What it does
The Archives Act 1983 is the foundational statute establishing and regulating the National Archives of Australia as a listed entity under the Public Governance, Performance and Accountability Act 2013 (s 5(1A)). Its core functions, enumerated in s 5(2), are to identify the archival resources of the Commonwealth (defined in s 3(2) as records and material of national significance or public interest relating to Australia's history, government, or Commonwealth institutions), ensure their conservation and preservation, promote efficient record-keeping by Commonwealth institutions, and make non-current records available for public access in accordance with the Act.

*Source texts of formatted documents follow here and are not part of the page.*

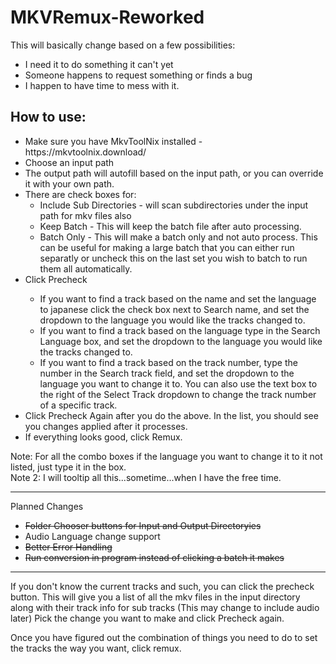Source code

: # MKVRemux-Reworked
This will basically change based on a few possibilities:
<ul>
  <li>I need it to do something it can't yet</li>
  <li>Someone happens to request something or finds a bug</li>
  <li>I happen to have time to mess with it.</li>
</ul>

<h2>How to use:<br></h2>
<ul>
  <li>Make sure you have MkvToolNix installed - https://mkvtoolnix.download/</li>  
  <li>Choose an input path</li>
  <li>The output path will autofill based on the input path, or you can override it with your own path.</li>
  <li>There are check boxes for:
    <ul>
      <li>Include Sub Directories - will scan subdirectories under the input path for mkv files also</li>
      <li>Keep Batch - This will keep the batch file after auto processing.</li>
      <li>Batch Only - This will make a batch only and not auto process. This can be useful for making a large batch that you can either run separatly or uncheck this on the last set you wish to batch to run them all automatically.</li>
    </ul>
  </li>
  <li>Click Precheck</li>
  <ul>
     <li>If you want to find a track based on the name and set the language to japanese click the check box next to Search name, and set the dropdown to the language you would like the tracks changed to.</li>
     <li>If you want to find a track based on the language type in the Search Language box, and set the dropdown to the language you would like the tracks changed to.</li>
     <li>If you want to find a track based on the track number, type the number in the Search track field, and set the dropdown to the language you want to change it to.  You can also use the text box to the right of the Select Track dropdown to change the track number of a specific track.</li>
  </ul>
  <li>Click Precheck Again after you do the above.  In the list, you should see you changes applied after it processes.</li>
  <li>If everything looks good, click Remux.</li>
</ul>

Note: For all the combo boxes if the language you want to change it to it not listed, just type it in the box.<br>
Note 2: I will tooltip all this...sometime...when I have the free time.

<hr>
Planned Changes
<ul>
  <li><s>Folder Chooser buttons for Input and Output Directoryies</s></li>
  <li>Audio Language change support</li>
  <li><s>Better Error Handling</s></li>
  <li><s>Run conversion in program instead of clicking a batch it makes</s></li>
</ul>
<hr>
<p>
If you don't know the current tracks and such, you can click the precheck button.
This will give you a list of all the mkv files in the input directory along with their track info for sub tracks (This may change to include audio later)
Pick the change you want to make and click Precheck again.

Once you have figured out the combination of things you need to do to set the tracks the way you want, click remux.</p>
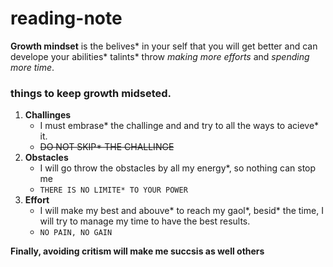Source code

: # reading-note
**Growth mindset** is the belives* in your self that you will get better and can develope your abilities* talints* throw *making more efforts* and *spending more time*.

### things to keep growth midseted.
1. **Challinges** 
   - I must embrase* the challinge and and try to all the ways to acieve* it.
   - ~~DO NOT SKIP* THE CHALLINGE~~
2. **Obstacles**
   - I will go throw the obstacles by all my energy*, so nothing can stop me
   - ` THERE IS NO LIMITE* TO YOUR POWER `
3. **Effort** 
   - I will make my best and abouve* to reach my gaol*, besid* the time, I will try to manage my time to have the best results.
   - ` NO PAIN, NO GAIN `
 
 **Finally, avoiding critism will make me succsis as well others** 
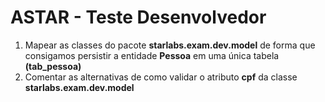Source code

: # ASTAR - Teste Desenvolvedor
1. Mapear as classes do pacote **starlabs.exam.dev.model** de forma que consigamos persistir a entidade **Pessoa** em uma única tabela **(tab_pessoa)** 
2. Comentar as alternativas de como validar o atributo **cpf** da classe **starlabs.exam.dev.model**
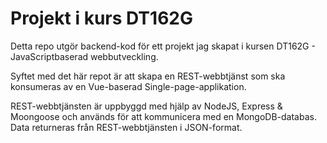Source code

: # Projekt i kurs DT162G
Detta repo utgör backend-kod för ett projekt jag skapat i kursen DT162G - JavaScriptbaserad webbutveckling.

Syftet med det här repot är att skapa en REST-webbtjänst som ska konsumeras av en Vue-baserad Single-page-applikation.

REST-webbtjänsten är uppbyggd med hjälp av NodeJS, Express & Moongoose och används för att kommunicera med en MongoDB-databas. Data returneras från REST-webbtjänsten i JSON-format.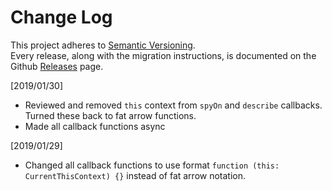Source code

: # Change Log

This project adheres to [Semantic Versioning](http://semver.org/).  
Every release, along with the migration instructions, is documented on the Github [Releases](https://github.com/xabikos/vscode-jasmine/releases) page.

[2019/01/30] 
- Reviewed and removed `this` context from `spyOn` and `describe` callbacks. Turned these back to fat arrow functions.
- Made all callback functions async

[2019/01/29]

- Changed all callback functions to use format `function (this: CurrentThisContext) {}` instead of fat arrow notation.
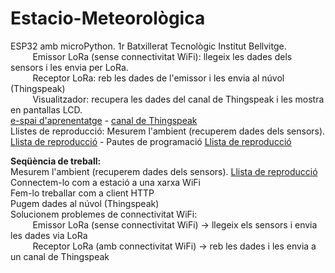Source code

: # Estacio-Meteorològica
<p>ESP32 amb microPython. 1r Batxillerat Tecnològic Institut Bellvitge.<br>
&nbsp;&nbsp;&nbsp;&nbsp;&nbsp;&nbsp;&nbsp;&nbsp; Emissor LoRa (sense connectivitat WiFi): llegeix les dades dels sensors i les envia per LoRa.<br>
&nbsp;&nbsp;&nbsp;&nbsp;&nbsp;&nbsp;&nbsp;&nbsp; Receptor LoRa: reb les dades de l'emissor i les envia al núvol (Thingspeak)<br>
&nbsp;&nbsp;&nbsp;&nbsp;&nbsp;&nbsp;&nbsp;&nbsp; Visualitzador: recupera les dades del canal de Thingspeak i les mostra en pantallas LCD.<br>
<a target="_blank" href="https://sites.google.com/xtec.cat/bellbit-g1/seqüència-daprenentatge/mesurem-lambient">e-spai d'aprenentatge</a> - <a href="https://thingspeak.mathworks.com/channels/1825502" target="_blank">canal de Thingspeak</a><br>
Llistes de reproducció: Mesurem l'ambient (recuperem dades dels sensors). <a target="_blank" href="https://www.youtube.com/playlist?list=PLPgROzFANTubuU63zn_CugJb2zuYuDn44">Llista de reproducció</a> - Pautes de programació <a target="_blank" href="https://www.youtube.com/playlist?list=PLPgROzFANTubuU63zn_CugJb2zuYuDn44">Llista de reproducció</a></p> 

<p><b>Seqüència de treball:</b><br>
Mesurem l'ambient (recuperem dades dels sensors). <a target="_blank" href="https://www.youtube.com/playlist?list=PLPgROzFANTubuU63zn_CugJb2zuYuDn44">Llista de reproducció</a><br>
Connectem-lo com a estació a una xarxa WiFi<br>
Fem-lo treballar com a client HTTP<br>
Pugem dades al núvol (Thingspeak)<br>
Solucionem problemes de connectivitat WiFi:<br>
&nbsp;&nbsp;&nbsp;&nbsp;&nbsp;&nbsp;&nbsp;&nbsp; Emissor LoRa (sense connectivitat WiFi) -> llegeix els sensors i envia les dades via LoRa<br>
&nbsp;&nbsp;&nbsp;&nbsp;&nbsp;&nbsp;&nbsp;&nbsp; Receptor LoRa (amb connectivitat WiFi) -> reb les dades i les envia a un canal de Thingspeak</p>
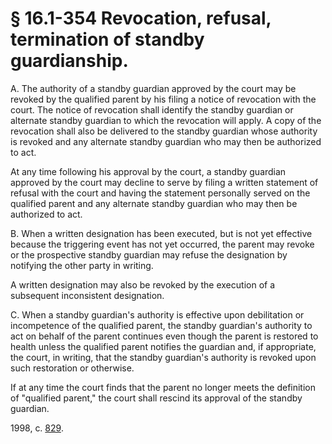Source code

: # § 16.1-354 Revocation, refusal, termination of standby guardianship.

<p>A. The authority of a standby guardian approved by the court may be revoked by the qualified parent by his filing a notice of revocation with the court. The notice of revocation shall identify the standby guardian or alternate standby guardian to which the revocation will apply. A copy of the revocation shall also be delivered to the standby guardian whose authority is revoked and any alternate standby guardian who may then be authorized to act.</p><p>At any time following his approval by the court, a standby guardian approved by the court may decline to serve by filing a written statement of refusal with the court and having the statement personally served on the qualified parent and any alternate standby guardian who may then be authorized to act.</p><p>B. When a written designation has been executed, but is not yet effective because the triggering event has not yet occurred, the parent may revoke or the prospective standby guardian may refuse the designation by notifying the other party in writing.</p><p>A written designation may also be revoked by the execution of a subsequent inconsistent designation.</p><p>C. When a standby guardian's authority is effective upon debilitation or incompetence of the qualified parent, the standby guardian's authority to act on behalf of the parent continues even though the parent is restored to health unless the qualified parent notifies the guardian and, if appropriate, the court, in writing, that the standby guardian's authority is revoked upon such restoration or otherwise.</p><p>If at any time the court finds that the parent no longer meets the definition of "qualified parent," the court shall rescind its approval of the standby guardian.</p><p>1998, c. <a href='http://lis.virginia.gov/cgi-bin/legp604.exe?981+ful+CHAP0829'>829</a>.</p>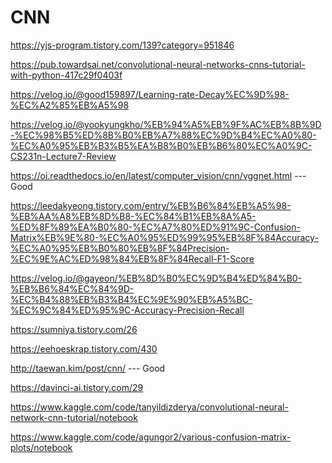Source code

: 
# CNN

https://yjs-program.tistory.com/139?category=951846

https://pub.towardsai.net/convolutional-neural-networks-cnns-tutorial-with-python-417c29f0403f


https://velog.io/@good159897/Learning-rate-Decay%EC%9D%98-%EC%A2%85%EB%A5%98

https://velog.io/@yookyungkho/%EB%94%A5%EB%9F%AC%EB%8B%9D-%EC%98%B5%ED%8B%B0%EB%A7%88%EC%9D%B4%EC%A0%80-%EC%A0%95%EB%B3%B5%EA%B8%B0%EB%B6%80%EC%A0%9C-CS231n-Lecture7-Review


https://oi.readthedocs.io/en/latest/computer_vision/cnn/vggnet.html --- Good

https://leedakyeong.tistory.com/entry/%EB%B6%84%EB%A5%98-%EB%AA%A8%EB%8D%B8-%EC%84%B1%EB%8A%A5-%ED%8F%89%EA%B0%80-%EC%A7%80%ED%91%9C-Confusion-Matrix%EB%9E%80-%EC%A0%95%ED%99%95%EB%8F%84Accuracy-%EC%A0%95%EB%B0%80%EB%8F%84Precision-%EC%9E%AC%ED%98%84%EB%8F%84Recall-F1-Score

https://velog.io/@gayeon/%EB%8D%B0%EC%9D%B4%ED%84%B0-%EB%B6%84%EC%84%9D-%EC%B4%88%EB%B3%B4%EC%9E%90%EB%A5%BC-%EC%9C%84%ED%95%9C-Accuracy-Precision-Recall

https://sumniya.tistory.com/26

https://eehoeskrap.tistory.com/430

http://taewan.kim/post/cnn/  --- Good

https://davinci-ai.tistory.com/29

https://www.kaggle.com/code/tanyildizderya/convolutional-neural-network-cnn-tutorial/notebook

https://www.kaggle.com/code/agungor2/various-confusion-matrix-plots/notebook
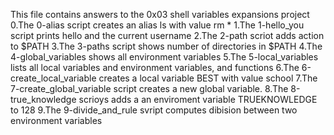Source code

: This file contains answers to the 0x03 shell variables expansions project
0.The 0-alias script creates an alias ls with value rm *
1.The 1-hello_you script prints hello and the current username
2.The 2-path scriot adds action to $PATH
3.The 3-paths script shows number of directories in $PATH
4.The 4-global_variables shows all environment variables
5.The 5-local_variables lists all local variables and environment variables, and functions
6.The 6-create_local_variable creates a local variable BEST with value school
7.The 7-create_global_variable script creates a new global variable.
8.The 8-true_knowledge scrioys adds a an enviroment variable TRUEKNOWLEDGE  to 128
9.The 9-divide_and_rule svript computes dibision between two environment variables
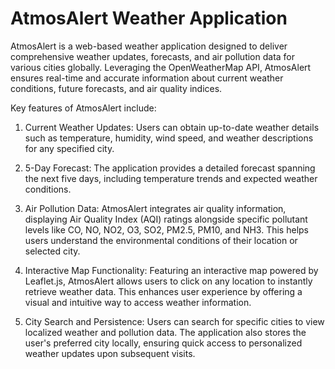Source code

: # AtmosAlert Weather Application
AtmosAlert is a web-based weather application designed to deliver comprehensive weather updates, forecasts, and air pollution data for various cities globally. Leveraging the OpenWeatherMap API, AtmosAlert ensures real-time and accurate information about current weather conditions, future forecasts, and air quality indices.

Key features of AtmosAlert include:

1) Current Weather Updates: Users can obtain up-to-date weather details such as temperature, humidity, wind speed, and weather descriptions for any specified city.

2) 5-Day Forecast: The application provides a detailed forecast spanning the next five days, including temperature trends and expected weather conditions.

3) Air Pollution Data: AtmosAlert integrates air quality information, displaying Air Quality Index (AQI) ratings alongside specific pollutant levels like CO, NO, NO2, O3, SO2, PM2.5, PM10, and NH3. This helps users understand the environmental conditions of their location or selected city.

4) Interactive Map Functionality: Featuring an interactive map powered by Leaflet.js, AtmosAlert allows users to click on any location to instantly retrieve weather data. This enhances user experience by offering a visual and intuitive way to access weather information.

5) City Search and Persistence: Users can search for specific cities to view localized weather and pollution data. The application also stores the user's preferred city locally, ensuring quick access to personalized weather updates upon subsequent visits.
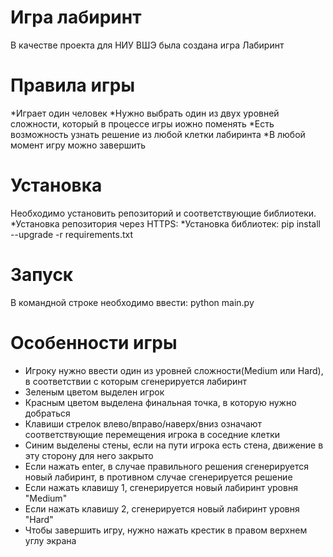 # **Игра лабиринт**
В качестве проекта для НИУ ВШЭ была создана игра Лабиринт
# **Правила игры**
*Играет один человек
*Нужно выбрать один из двух уровней сложности, который в процессе игры иожно поменять
*Есть возможность узнать решение из любой клетки лабиринта
*В любой момент игру можно завершить
# **Установка**
Необходимо установить репозиторий и соответствующие библиотеки.
*Установка репозитория через HTTPS: 
*Установка библиотек: pip install --upgrade -r requirements.txt
# **Запуск**
В командной строке необходимо ввести: python main.py
# **Особенности игры**
* Игроку нужно ввести один из уровней сложности(Medium или Hard), в соответствии с которым сгенерируется лабиринт
* Зеленым цветом выделен игрок
* Красным цветом выделена финальная точка, в которую нужно добраться
* Клавиши стрелок влево/вправо/наверх/вниз означают соответствующие перемещения игрока в соседние клетки
* Синим выделены стены, если на пути игрока есть стена, движение в эту сторону для него закрыто
* Если нажать enter, в случае правильного решения сгенерируется новый лабиринт, в противном случае сгенерируется решение
* Если нажать клавишу 1, сгенерируется новый лабиринт уровня "Medium"
* Если нажать клавишу 2, сгенерируется новый лабиринт уровня "Hard"
* Чтобы завершить игру, нужно нажать крестик в правом верхнем углу экрана
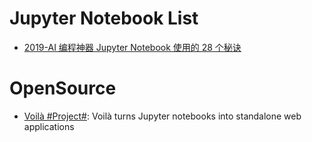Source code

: # Jupyter Notebook List

- [2019-AI 编程神器 Jupyter Notebook 使用的 28 个秘诀](https://mp.weixin.qq.com/s/aaF6S8Nir4Y9akNd0nghxw)

# OpenSource

- [Voilà #Project#](https://github.com/voila-dashboards/voila): Voilà turns Jupyter notebooks into standalone web applications
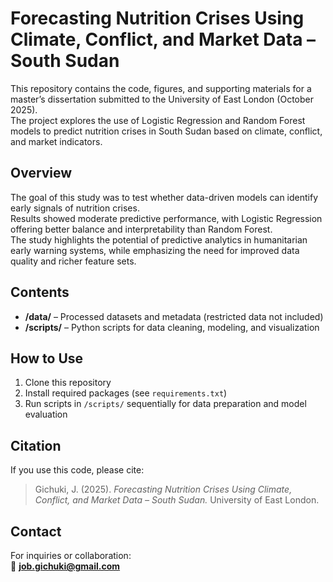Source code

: # Forecasting Nutrition Crises Using Climate, Conflict, and Market Data – South Sudan

This repository contains the code, figures, and supporting materials for a master’s dissertation submitted to the University of East London (October 2025).  
The project explores the use of Logistic Regression and Random Forest models to predict nutrition crises in South Sudan based on climate, conflict, and market indicators.

## Overview
The goal of this study was to test whether data-driven models can identify early signals of nutrition crises.  
Results showed moderate predictive performance, with Logistic Regression offering better balance and interpretability than Random Forest.  
The study highlights the potential of predictive analytics in humanitarian early warning systems, while emphasizing the need for improved data quality and richer feature sets.

## Contents
- **/data/** – Processed datasets and metadata (restricted data not included)  
- **/scripts/** – Python  scripts for data cleaning, modeling, and visualization  


## How to Use
1. Clone this repository  
2. Install required packages (see `requirements.txt`)  
3. Run scripts in `/scripts/` sequentially for data preparation and model evaluation  

## Citation
If you use this code, please cite:  
> Gichuki, J. (2025). *Forecasting Nutrition Crises Using Climate, Conflict, and Market Data – South Sudan.* University of East London.

## Contact
For inquiries or collaboration:  
📧 **job.gichuki@gmail.com**  

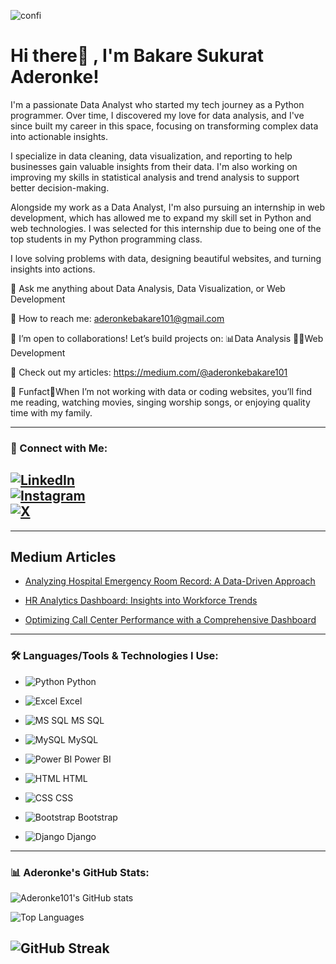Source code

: ![confi](https://github.com/user-attachments/assets/816be016-1219-4638-960a-f16ad058ce3f)





# Hi there👋 , I'm Bakare Sukurat Aderonke!



I'm a passionate Data Analyst who started my tech journey as a Python programmer. Over time, I discovered my love for data analysis, and I've since built my career in this space, focusing on transforming complex data into actionable insights.

I specialize in data cleaning, data visualization, and reporting to help businesses gain valuable insights from their data. I'm also working on improving my skills in statistical analysis and trend analysis to support better decision-making.


Alongside my work as a Data Analyst, I'm also pursuing an internship in web development, which has allowed me to expand my skill set in Python and web technologies. I was selected for this internship due to being one of the top students in my Python programming class.


I love solving problems with data, designing beautiful websites, and turning insights into actions.

💬 Ask me anything about Data Analysis, Data Visualization, or Web Development

📩 How to reach me: aderonkebakare101@gmail.com

👯 I’m open to collaborations! Let’s build projects on:
📊Data Analysis
👩‍💻Web Development

📝 Check out my articles: https://medium.com/@aderonkebakare101

🥂 Funfact💃When I’m not working with data or coding websites, you’ll find me reading, watching movies, singing worship songs, or enjoying quality time with my family.




---



### 🔗 Connect with Me:

[![LinkedIn](https://img.icons8.com/color/48/000000/linkedin.png)](https://www.linkedin.com/in/aderonkebakare101)  
[![Instagram](https://img.icons8.com/color/48/000000/instagram-new.png)](https://instagram.com/official_deedeebakes)  
[![X](https://upload.wikimedia.org/wikipedia/commons/1/1d/X_Logo_2023.svg)](https://x.com/DataXRonke)    
---

---
## Medium Articles

- [Analyzing Hospital Emergency Room Record: A Data-Driven Approach](https://medium.com/@aderonkebakare101)

- [HR Analytics Dashboard: Insights into Workforce Trends](https://medium.com/@aderonkebakare101)

- [Optimizing Call Center Performance with a Comprehensive Dashboard](https://medium.com/@aderonkebakare101)
---

### 🛠 Languages/Tools & Technologies I Use:

- ![Python](https://img.icons8.com/color/48/000000/python.png) Python

- ![Excel](https://img.icons8.com/color/48/000000/microsoft-excel-2019--v1.png) Excel

-  ![MS SQL](https://img.icons8.com/color/48/000000/microsoft-sql-server.png) MS SQL

- ![MySQL](https://img.icons8.com/color/48/000000/mysql-logo.png) MySQL

- ![Power BI](https://img.icons8.com/color/48/000000/power-bi.png) Power BI

- ![HTML](https://img.icons8.com/color/48/000000/html-5--v1.png) HTML

- ![CSS](https://img.icons8.com/color/48/000000/css3.png) CSS

- ![Bootstrap](https://img.icons8.com/color/48/000000/bootstrap.png) Bootstrap

- ![Django](https://img.icons8.com/external-tal-revivo-color-tal-revivo/48/000000/external-django-a-high-level-python-web-framework-that-encourages-rapid-development-logo-color-tal-revivo.png) Django
---



### 📊 Aderonke's GitHub Stats:

![Aderonke101's GitHub stats](https://github-readme-stats.vercel.app/api?username=Aderonke101&show_icons=true&theme=merko)

![Top Languages](https://github-readme-stats.vercel.app/api/top-langs/?username=Aderonke101&layout=compact&theme=merko)

![GitHub Streak](https://github-readme-streak-stats.herokuapp.com/?user=Aderonke101&theme=merko)
---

The Act imposes strict controls on dealings with Commonwealth records. Section 24(1) prohibits any person from destroying, disposing of, transferring custody or ownership of, damaging, or altering a Commonwealth record except in permitted circumstances, including with Archives approval, under normal administrative practice (unless disapproved), or as required by law. For records more than 15 years old, s 26 creates a specific offence for additions or alterations. Commonwealth institutions must transfer records determined under s 3C to be part of the archival resources to the Archives' care within 15 years or as soon as they cease to be "current Commonwealth records" (s 27).
Public access is the Act's central transparency mechanism. Records enter the "open access period" according to complex rules: generally 31 years for pre-1980 records or 21 years for post-2000 records (s 3(7) table), 51 or 31 years for Cabinet notebooks (s 22A table), 99 years for Census information (s 22B), and 99 years for Independent Review or PWSS documents (s 22C). Once in the open access period and not exempt, s 31 requires the Archives to make the record publicly available, subject to arrangements with the originating institution (s 31(2)). Access can be given by inspection, copy, computer output, or transcript (s 36(2)), with charges regulated under s 71.